— PROVIDED ENTRIES —
* * *

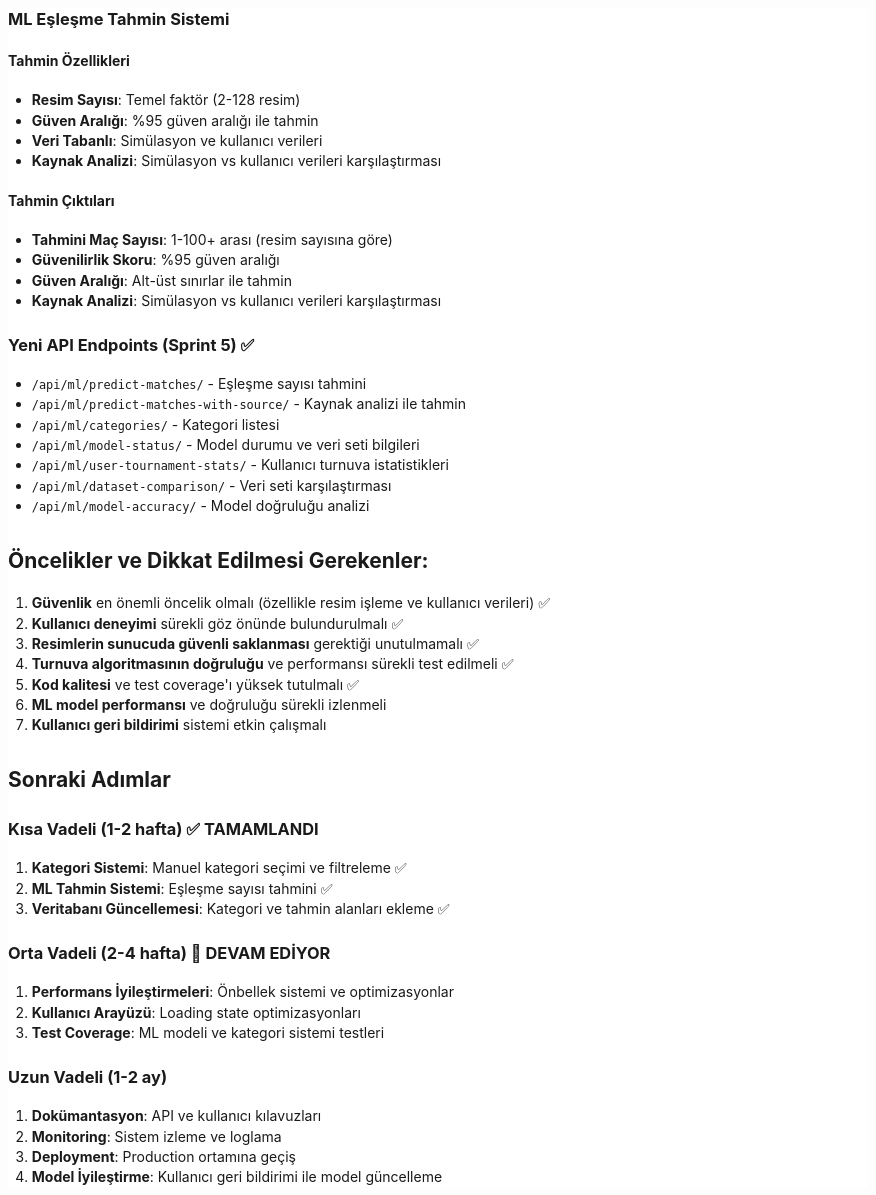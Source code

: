 ### ML Eşleşme Tahmin Sistemi

#### Tahmin Özellikleri
- **Resim Sayısı**: Temel faktör (2-128 resim)
- **Güven Aralığı**: %95 güven aralığı ile tahmin
- **Veri Tabanlı**: Simülasyon ve kullanıcı verileri
- **Kaynak Analizi**: Simülasyon vs kullanıcı verileri karşılaştırması

#### Tahmin Çıktıları
- **Tahmini Maç Sayısı**: 1-100+ arası (resim sayısına göre)
- **Güvenilirlik Skoru**: %95 güven aralığı
- **Güven Aralığı**: Alt-üst sınırlar ile tahmin
- **Kaynak Analizi**: Simülasyon vs kullanıcı verileri karşılaştırması

### Yeni API Endpoints (Sprint 5) ✅
- `/api/ml/predict-matches/` - Eşleşme sayısı tahmini
- `/api/ml/predict-matches-with-source/` - Kaynak analizi ile tahmin
- `/api/ml/categories/` - Kategori listesi
- `/api/ml/model-status/` - Model durumu ve veri seti bilgileri
- `/api/ml/user-tournament-stats/` - Kullanıcı turnuva istatistikleri
- `/api/ml/dataset-comparison/` - Veri seti karşılaştırması
- `/api/ml/model-accuracy/` - Model doğruluğu analizi

## Öncelikler ve Dikkat Edilmesi Gerekenler:

1. **Güvenlik** en önemli öncelik olmalı (özellikle resim işleme ve kullanıcı verileri) ✅
2. **Kullanıcı deneyimi** sürekli göz önünde bulundurulmalı ✅
3. **Resimlerin sunucuda güvenli saklanması** gerektiği unutulmamalı ✅
4. **Turnuva algoritmasının doğruluğu** ve performansı sürekli test edilmeli ✅
5. **Kod kalitesi** ve test coverage'ı yüksek tutulmalı ✅
6. **ML model performansı** ve doğruluğu sürekli izlenmeli
7. **Kullanıcı geri bildirimi** sistemi etkin çalışmalı

## Sonraki Adımlar

### Kısa Vadeli (1-2 hafta) ✅ TAMAMLANDI
1. **Kategori Sistemi**: Manuel kategori seçimi ve filtreleme ✅
2. **ML Tahmin Sistemi**: Eşleşme sayısı tahmini ✅
3. **Veritabanı Güncellemesi**: Kategori ve tahmin alanları ekleme ✅

### Orta Vadeli (2-4 hafta) 🔄 DEVAM EDİYOR
1. **Performans İyileştirmeleri**: Önbellek sistemi ve optimizasyonlar
2. **Kullanıcı Arayüzü**: Loading state optimizasyonları
3. **Test Coverage**: ML modeli ve kategori sistemi testleri

### Uzun Vadeli (1-2 ay)
1. **Dokümantasyon**: API ve kullanıcı kılavuzları
2. **Monitoring**: Sistem izleme ve loglama
3. **Deployment**: Production ortamına geçiş
4. **Model İyileştirme**: Kullanıcı geri bildirimi ile model güncelleme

* * *

— WHAT TO DO —
Only one stretch of the entries above is wanted: the lines from the one containing "veri seti bilgileri" through the one containing "5. **Kod kalitesi**". Please reproduce it exactly.

— RESULT —
- `/api/ml/model-status/` - Model durumu ve veri seti bilgileri
- `/api/ml/user-tournament-stats/` - Kullanıcı turnuva istatistikleri
- `/api/ml/dataset-comparison/` - Veri seti karşılaştırması
- `/api/ml/model-accuracy/` - Model doğruluğu analizi

## Öncelikler ve Dikkat Edilmesi Gerekenler:

1. **Güvenlik** en önemli öncelik olmalı (özellikle resim işleme ve kullanıcı verileri) ✅
2. **Kullanıcı deneyimi** sürekli göz önünde bulundurulmalı ✅
3. **Resimlerin sunucuda güvenli saklanması** gerektiği unutulmamalı ✅
4. **Turnuva algoritmasının doğruluğu** ve performansı sürekli test edilmeli ✅
5. **Kod kalitesi** ve test coverage'ı yüksek tutulmalı ✅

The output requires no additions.